1950-60 dönemi içindeki 1950 fiyatlarıyla adam başına GSMH %38.6 artış göstermesine karşın, kamu hizmetinde çalışan aylıklı ve ücretli memurların 1960 yılındaki gelir artışı 1950’ye göre %9 oranın­da yükselmiştir. Demek oluyor ki, 1950-60 döneminde yurdun ortalama yaşama düzeyindeki bir artış olmasına karşılık, kamu kesiminde ça­lışan aylıklı ve ücretlilerin yaşama düzeyindeki artış, genel artışa göre daha düşüktür.

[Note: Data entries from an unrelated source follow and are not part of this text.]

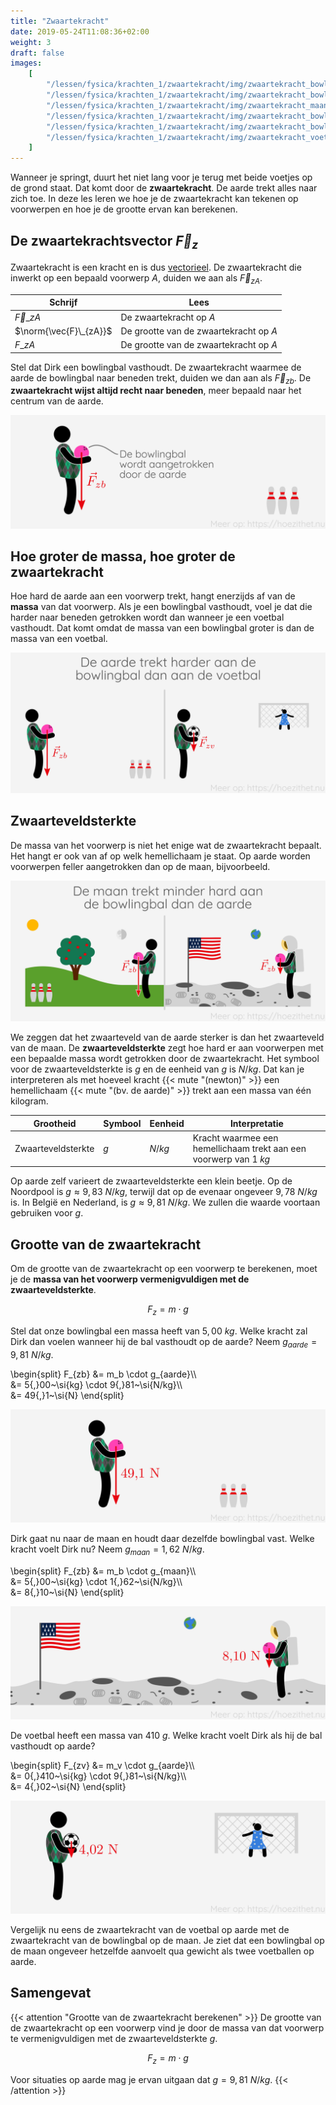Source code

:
 ```yaml
---
title: "Zwaartekracht"
date: 2019-05-24T11:08:36+02:00
weight: 3
draft: false
images:
    [
        "/lessen/fysica/krachten_1/zwaartekracht/img/zwaartekracht_bowlingbal.png",
        "/lessen/fysica/krachten_1/zwaartekracht/img/zwaartekracht_bowlingbal_vs_voetbal.png",
        "/lessen/fysica/krachten_1/zwaartekracht/img/zwaartekracht_maan_aarde.png",
        "/lessen/fysica/krachten_1/zwaartekracht/img/zwaartekracht_bowlingbal_aarde_oefening.png",
        "/lessen/fysica/krachten_1/zwaartekracht/img/zwaartekracht_bowlingbal_maan_oefening.png",
        "/lessen/fysica/krachten_1/zwaartekracht/img/zwaartekracht_voetbal_aarde_oefening.png",
    ]
---
```


Wanneer je springt, duurt het niet lang voor je terug met beide voetjes op de grond staat. Dat komt door de **zwaartekracht**. De aarde trekt alles naar zich toe. In deze les leren we hoe je de zwaartekracht kan tekenen op voorwerpen en hoe je de grootte ervan kan berekenen.

## De zwaartekrachtsvector $\vec{F}_z$

Zwaartekracht is een kracht en is dus [vectorieel](krachtvector). De zwaartekracht die inwerkt op een bepaald voorwerp $A$, duiden we aan als $\vec{F}_{zA}$.

| Schrijf                | Lees                                   |
| ---------------------- | -------------------------------------- |
| $\vec{F}\_{zA}$        | De zwaartekracht op $A$                |
| $\norm{\vec{F}\_{zA}}$ | De grootte van de zwaartekracht op $A$ |
| $F\_{zA}$              | De grootte van de zwaartekracht op $A$ |

Stel dat Dirk een bowlingbal vasthoudt. De zwaartekracht waarmee de aarde de
bowlingbal naar beneden trekt, duiden we dan aan als $\vec{F}_{zb}$. De
**zwaartekracht wijst altijd recht naar beneden**, meer bepaald naar het
centrum van de aarde.

![](img/zwaartekracht_bowlingbal.png )

## Hoe groter de massa, hoe groter de zwaartekracht

Hoe hard de aarde aan een voorwerp trekt, hangt enerzijds af van de **massa**
van dat voorwerp. Als je een bowlingbal vasthoudt, voel je dat die harder naar
beneden getrokken wordt dan wanneer je een voetbal vasthoudt. Dat komt omdat de
massa van een bowlingbal groter is dan de massa van een voetbal.

![De aarde trekt minder hard aan de bowlingbal dan aan de voetbal](img/zwaartekracht_bowlingbal_vs_voetbal.png )

## Zwaarteveldsterkte

De massa van het voorwerp is niet het enige wat de zwaartekracht bepaalt. Het
hangt er ook van af op welk hemellichaam je staat. Op aarde worden voorwerpen
feller aangetrokken dan op de maan, bijvoorbeeld.

![De maan trekt minder hard aan de bowlingbal dan de aarde](img/zwaartekracht_maan_aarde.png )

We zeggen dat het zwaarteveld van de aarde sterker is dan het zwaarteveld van
de maan. De **zwaarteveldsterkte** zegt hoe hard er aan
voorwerpen met een bepaalde massa wordt getrokken door de zwaartekracht. Het
symbool voor de zwaarteveldsterkte is $g$ en de eenheid van $g$ is
$\si{N/kg}$. Dat kan je interpreteren als met hoeveel kracht
{{< mute "(newton)" >}} een hemellichaam {{< mute "(bv. de aarde)" >}} trekt
aan een massa van één kilogram.

| Grootheid          | Symbool | Eenheid     | Interpretatie                                                          |
| ------------------ | ------- | ----------- | ---------------------------------------------------------------------- |
| Zwaarteveldsterkte | $g$     | $\si{N/kg}$ | Kracht waarmee een hemellichaam trekt aan een voorwerp van $1~\si{kg}$ |

Op aarde zelf varieert de zwaarteveldsterkte een klein beetje. Op de Noordpool
is $g \approx 9{,}83~\si{N/kg}$, terwijl dat op de evenaar ongeveer
$9{,}78~\si{N/kg}$ is.
In België en Nederland, is $g \approx 9{,}81~\si{N/kg}$. We zullen die waarde
voortaan gebruiken voor $g$.

## Grootte van de zwaartekracht

Om de grootte van de zwaartekracht op een voorwerp te berekenen, moet je de
**massa van het voorwerp vermenigvuldigen met de zwaarteveldsterkte**.

$$F_{z} = m \cdot g$$

Stel dat onze bowlingbal een massa heeft van $5{,}00~\si{kg}$. Welke kracht zal
Dirk dan voelen wanneer hij de bal vasthoudt op de aarde? Neem
$g_{aarde}=9{,}81~\si{N/kg}$.

\begin{split}
F\_{zb} &= m_b \cdot g\_{aarde}\\\\\
 &= 5{,}00~\si{kg} \cdot 9{,}81~\si{N/kg}\\\\\
 &= 49{,}1~\si{N}
\end{split}

![](img/zwaartekracht_bowlingbal_aarde_oefening.png )

Dirk gaat nu naar de maan en houdt daar dezelfde bowlingbal vast. Welke kracht
voelt Dirk nu? Neem $g_{maan}=1{,}62~\si{N/kg}$.

\begin{split}
F\_{zb} &= m_b \cdot g\_{maan}\\\\\
 &= 5{,}00~\si{kg} \cdot 1{,}62~\si{N/kg}\\\\\
 &= 8{,}10~\si{N}
\end{split}

![](img/zwaartekracht_bowlingbal_maan_oefening.png )

De voetbal heeft een massa van $410~\si{g}$. Welke kracht voelt Dirk als hij de
bal vasthoudt op aarde?

\begin{split}
F\_{zv} &= m_v \cdot g\_{aarde}\\\\\
 &= 0{,}410~\si{kg} \cdot 9{,}81~\si{N/kg}\\\\\
 &= 4{,}02~\si{N}
\end{split}

![](img/zwaartekracht_voetbal_aarde_oefening.png )

Vergelijk nu eens de zwaartekracht van de voetbal op aarde met de zwaartekracht
van de bowlingbal op de maan. Je ziet dat een bowlingbal op de maan ongeveer
hetzelfde aanvoelt qua gewicht als twee voetballen op aarde.

## Samengevat

{{< attention "Grootte van de zwaartekracht berekenen" >}}
De grootte van de zwaartekracht op een voorwerp vind je door de massa van dat
voorwerp te vermenigvuldigen met de zwaarteveldsterkte $g$.

$$F_{z} = m \cdot g$$

Voor situaties op aarde mag je ervan uitgaan dat $g = 9{,}81~\si{N/kg}$.
{{< /attention >}}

İşçi Sigortalarına bağlı işçi ücretleri incelenirse bu dönem i­çinde ortalama %25 bir gelir artışının sağlanmış olduğu, fakat bu artışın, yine genel artışın altında kaldığı görülmektedir.

Tarım kesimindeki gelir artışı ise %20 dolaylarında olmuş, yine genel artış düzeyi altında kalmıştır.

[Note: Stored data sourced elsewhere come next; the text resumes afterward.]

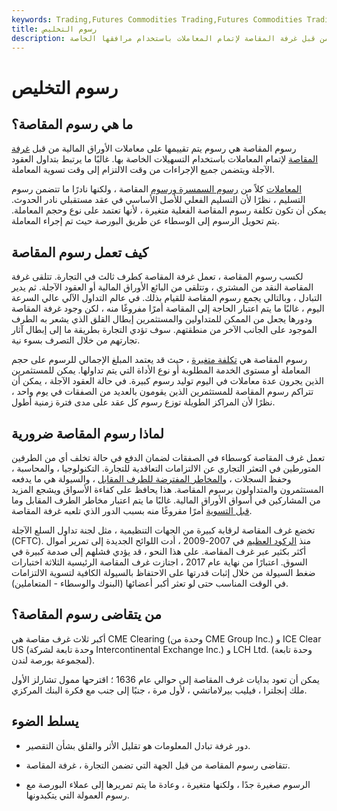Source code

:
 ```yaml
---
keywords: Trading,Futures Commodities Trading,Futures Commodities Trading Strategy and Education,Futures and Commodities Trading,Strategy and Education
title: رسوم التخليص
description: رسوم المقاصة هي رسوم يتم تقييمها من قبل غرفة المقاصة لإتمام المعاملات باستخدام مرافقها الخاصة.
---
```


# رسوم التخليص
## ما هي رسوم المقاصة؟

رسوم المقاصة هي رسوم يتم تقييمها على معاملات الأوراق المالية من قبل [غرفة المقاصة](/clearinghouse) لإتمام المعاملات باستخدام التسهيلات الخاصة بها. غالبًا ما يرتبط بتداول العقود الآجلة ويتضمن جميع الإجراءات من وقت الالتزام إلى وقت تسوية المعاملة.

[المعاملات](/transaction) كلاً من [رسوم السمسرة ورسوم](/brokerage-fee) المقاصة ، ولكنها نادرًا ما تتضمن رسوم التسليم ، نظرًا لأن التسليم الفعلي للأصل الأساسي في عقد مستقبلي نادر الحدوث. يمكن أن تكون تكلفة رسوم المقاصة الفعلية متغيرة ، لأنها تعتمد على نوع وحجم المعاملة. يتم تحويل الرسوم إلى الوسطاء عن طريق البورصة حيث تم إجراء المعاملة.

## كيف تعمل رسوم المقاصة

لكسب رسوم المقاصة ، تعمل غرفة المقاصة كطرف ثالث في التجارة. تتلقى غرفة المقاصة النقد من المشتري ، وتتلقى من البائع الأوراق المالية أو العقود الآجلة. ثم يدير التبادل ، وبالتالي يجمع رسوم المقاصة للقيام بذلك. في عالم التداول الآلي عالي السرعة اليوم ، غالبًا ما يتم اعتبار الحاجة إلى المقاصة أمرًا مفروغًا منه ، لكن وجود غرفة المقاصة ودورها يجعل من الممكن للمتداولين والمستثمرين إبطال القلق الذي يشعر به الطرف الموجود على الجانب الآخر من منطقتهم. سوف تؤدي التجارة بطريقة ما إلى إبطال آثار تجارتهم من خلال التصرف بسوء نية.

رسوم المقاصة هي [تكلفة متغيرة](/variablecost) ، حيث قد يعتمد المبلغ الإجمالي للرسوم على حجم المعاملة أو مستوى الخدمة المطلوبة أو نوع الأداة التي يتم تداولها. يمكن للمستثمرين الذين يجرون عدة معاملات في اليوم توليد رسوم كبيرة. في حالة العقود الآجلة ، يمكن أن تتراكم رسوم المقاصة للمستثمرين الذين يقومون بالعديد من الصفقات في يوم واحد ، نظرًا لأن المراكز الطويلة توزع رسوم كل عقد على مدى فترة زمنية أطول.

## لماذا رسوم المقاصة ضرورية

تعمل غرف المقاصة كوسطاء في الصفقات لضمان الدفع في حالة تخلف أي من الطرفين المتورطين في التعثر التجاري عن الالتزامات التعاقدية للتجارة. التكنولوجيا ، والمحاسبة ، وحفظ السجلات ، [والمخاطر المفترضة للطرف المقابل](/counterpartyrisk) ، والسيولة هي ما يدفعه المستثمرون والمتداولون برسوم المقاصة. هذا يحافظ على كفاءة الأسواق ويشجع المزيد من المشاركين في أسواق الأوراق المالية. غالبًا ما يتم اعتبار مخاطر الطرف المقابل وما [قبل التسوية](/presettlementrisk) أمرًا مفروغًا منه بسبب الدور الذي تلعبه غرفة المقاصة.

تخضع غرف المقاصة لرقابة كبيرة من الجهات التنظيمية ، مثل لجنة تداول السلع الآجلة (CFTC). منذ [الركود العظيم](/great-recession) في 2007-2009 ، أدت اللوائح الجديدة إلى تمرير أموال أكثر بكثير عبر غرف المقاصة. على هذا النحو ، قد يؤدي فشلهم إلى صدمة كبيرة في السوق. اعتبارًا من نهاية عام 2017 ، اجتازت غرف المقاصة الرئيسية الثلاثة اختبارات ضغط السيولة من خلال إثبات قدرتها على الاحتفاظ بالسيولة الكافية لتسوية الالتزامات في الوقت المناسب حتى لو تعثر أكبر أعضائها (البنوك والوسطاء - المتعاملين).

## من يتقاضى رسوم المقاصة؟

أكبر ثلاث غرف مقاصة هي CME Clearing (وحدة من CME Group Inc.) و ICE Clear US (وحدة تابعة لشركة Intercontinental Exchange Inc.) و LCH Ltd. (وحدة تابعة لمجموعة بورصة لندن).

يمكن أن تعود بدايات غرف المقاصة إلى حوالي عام 1636 ؛ اقترحها ممول تشارلز الأول ملك إنجلترا ، فيليب بيرلاماتشي ، لأول مرة ، جنبًا إلى جنب مع فكرة البنك المركزي.

## يسلط الضوء

- دور غرفة تبادل المعلومات هو تقليل الأثر والقلق بشأن التقصير.

- تتقاضى رسوم المقاصة من قبل الجهة التي تضمن التجارة ، غرفة المقاصة.

- الرسوم صغيرة جدًا ، ولكنها متغيرة ، وعادة ما يتم تمريرها إلى عملاء البورصة مع رسوم العمولة التي يتكبدونها.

Sağlık kurumlarındaki yatak sayısı, 1945’de 16.133 iken 1960’da 45.807 olmuştur.

DP’ye dinci cephe ile sıkı ilişkileri yönünden sert eleştiriler gelmiştir. İktidarlarının ilk haftasında Türkçe ezanı, Arapça ezana çevrilmesi ve tutan-tutmayan inkılaplar ayrımını yapması bununla birlikte başbakanın (Menderes), parlamentoya -daha doğrusu kendi Mec­lis grubuna- “siz isterseniz hilafeti geri getirebilirsiniz” demesi, DP’yi “karşı-devrimci” olarak nitelendirilecektir.

Din konusunda tavizler gerçekte 1946 seçimlerinden sonra CHP tarafından veriliyor. 1946-50 seçimleri arasında, hükümet esas olarak tavizkar ve yatıştırıcı bir politika izledi[6]. İlkokullara din dersi konması (1949), Hacca gideceklere döviz tahsis edilmesi (1948), İmam Hatip kurslarının (1949), İlahiyat Faküıtesinin(1949) açılması halkın CHP’yi değerlendirilmesinde değişiklik yapmamıştır[7].

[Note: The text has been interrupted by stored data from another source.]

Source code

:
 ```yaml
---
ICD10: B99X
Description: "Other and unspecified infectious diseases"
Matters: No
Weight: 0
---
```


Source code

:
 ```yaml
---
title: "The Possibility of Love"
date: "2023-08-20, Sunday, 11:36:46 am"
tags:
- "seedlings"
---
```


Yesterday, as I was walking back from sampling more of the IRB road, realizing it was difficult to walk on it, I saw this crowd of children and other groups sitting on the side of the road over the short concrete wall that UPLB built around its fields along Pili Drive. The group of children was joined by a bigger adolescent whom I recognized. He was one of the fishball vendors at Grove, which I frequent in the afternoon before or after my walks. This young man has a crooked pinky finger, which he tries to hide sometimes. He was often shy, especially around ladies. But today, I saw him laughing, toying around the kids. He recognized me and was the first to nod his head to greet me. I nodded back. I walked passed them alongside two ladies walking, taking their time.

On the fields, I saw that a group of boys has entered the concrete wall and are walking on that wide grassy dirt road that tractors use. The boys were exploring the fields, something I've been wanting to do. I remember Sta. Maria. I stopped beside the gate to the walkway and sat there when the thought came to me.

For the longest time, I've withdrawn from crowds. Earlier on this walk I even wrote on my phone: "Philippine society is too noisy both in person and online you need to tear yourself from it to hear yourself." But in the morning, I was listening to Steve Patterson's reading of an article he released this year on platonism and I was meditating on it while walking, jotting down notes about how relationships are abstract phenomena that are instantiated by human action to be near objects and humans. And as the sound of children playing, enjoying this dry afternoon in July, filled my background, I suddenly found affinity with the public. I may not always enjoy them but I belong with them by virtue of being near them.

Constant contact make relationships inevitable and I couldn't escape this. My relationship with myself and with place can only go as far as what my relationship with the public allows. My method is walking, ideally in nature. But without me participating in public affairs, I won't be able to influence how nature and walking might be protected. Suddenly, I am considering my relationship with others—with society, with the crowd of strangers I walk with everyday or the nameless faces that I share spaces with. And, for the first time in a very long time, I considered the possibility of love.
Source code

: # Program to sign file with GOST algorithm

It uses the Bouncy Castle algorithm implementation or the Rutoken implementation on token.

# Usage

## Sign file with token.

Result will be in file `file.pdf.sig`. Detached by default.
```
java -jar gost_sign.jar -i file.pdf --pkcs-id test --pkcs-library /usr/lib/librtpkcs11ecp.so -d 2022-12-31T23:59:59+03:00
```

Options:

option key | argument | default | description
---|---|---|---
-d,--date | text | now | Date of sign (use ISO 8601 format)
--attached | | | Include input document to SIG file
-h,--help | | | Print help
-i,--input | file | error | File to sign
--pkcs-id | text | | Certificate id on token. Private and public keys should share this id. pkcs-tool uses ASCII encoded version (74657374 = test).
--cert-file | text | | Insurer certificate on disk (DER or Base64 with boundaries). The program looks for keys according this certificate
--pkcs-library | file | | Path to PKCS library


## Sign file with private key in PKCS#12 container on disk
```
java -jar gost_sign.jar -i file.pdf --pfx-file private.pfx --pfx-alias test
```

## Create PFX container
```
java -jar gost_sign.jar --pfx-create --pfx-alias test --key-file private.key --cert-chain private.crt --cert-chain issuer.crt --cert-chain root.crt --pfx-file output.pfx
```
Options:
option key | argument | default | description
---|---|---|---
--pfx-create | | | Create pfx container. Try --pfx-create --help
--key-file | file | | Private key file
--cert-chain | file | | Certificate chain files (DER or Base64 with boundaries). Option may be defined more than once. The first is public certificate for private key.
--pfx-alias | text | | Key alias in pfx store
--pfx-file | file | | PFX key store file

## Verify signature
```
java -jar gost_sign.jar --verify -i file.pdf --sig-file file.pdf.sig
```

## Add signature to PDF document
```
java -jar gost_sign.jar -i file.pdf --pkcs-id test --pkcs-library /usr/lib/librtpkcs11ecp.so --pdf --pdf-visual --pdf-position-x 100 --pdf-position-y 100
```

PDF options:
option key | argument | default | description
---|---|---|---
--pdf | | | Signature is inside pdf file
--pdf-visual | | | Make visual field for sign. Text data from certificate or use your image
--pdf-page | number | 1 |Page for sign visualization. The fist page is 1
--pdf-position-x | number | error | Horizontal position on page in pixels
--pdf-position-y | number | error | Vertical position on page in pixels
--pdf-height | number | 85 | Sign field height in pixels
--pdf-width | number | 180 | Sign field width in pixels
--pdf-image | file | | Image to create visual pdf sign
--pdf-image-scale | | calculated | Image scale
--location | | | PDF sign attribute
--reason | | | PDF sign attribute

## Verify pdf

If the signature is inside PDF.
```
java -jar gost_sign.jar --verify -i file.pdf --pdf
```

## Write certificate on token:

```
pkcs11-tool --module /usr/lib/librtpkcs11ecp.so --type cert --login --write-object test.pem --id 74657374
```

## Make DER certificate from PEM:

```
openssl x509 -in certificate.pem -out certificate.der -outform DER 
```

H.V.Velidedeoğlu’ya göre, Atatürk, çağdaş doğrultudaki devrimin kök salıp yaşaması için onu halk mektepleri, halkevleri ve halko­daları yoluyla topluma mal etme yolunu tutmuştu. Karşı devrimciler­de karşı devrimin Türk toplumuna yayılması için önce gizli, sonra­ları açık olarak Kuran kursları açtılar. Bu kurslar büyük bir hız­la ülkeye yaydırıldı. Atatürk ve İnönü döneminde sinmiş olan tarikatlar yeniden harekete geçti ve şeyhler yörelerine topladıkları müritleriyle karşı devrim karanlığını bütün ülkeye yayma yolunu tuttular. DP iktidarı bu gidişe göz yumuyordu[8]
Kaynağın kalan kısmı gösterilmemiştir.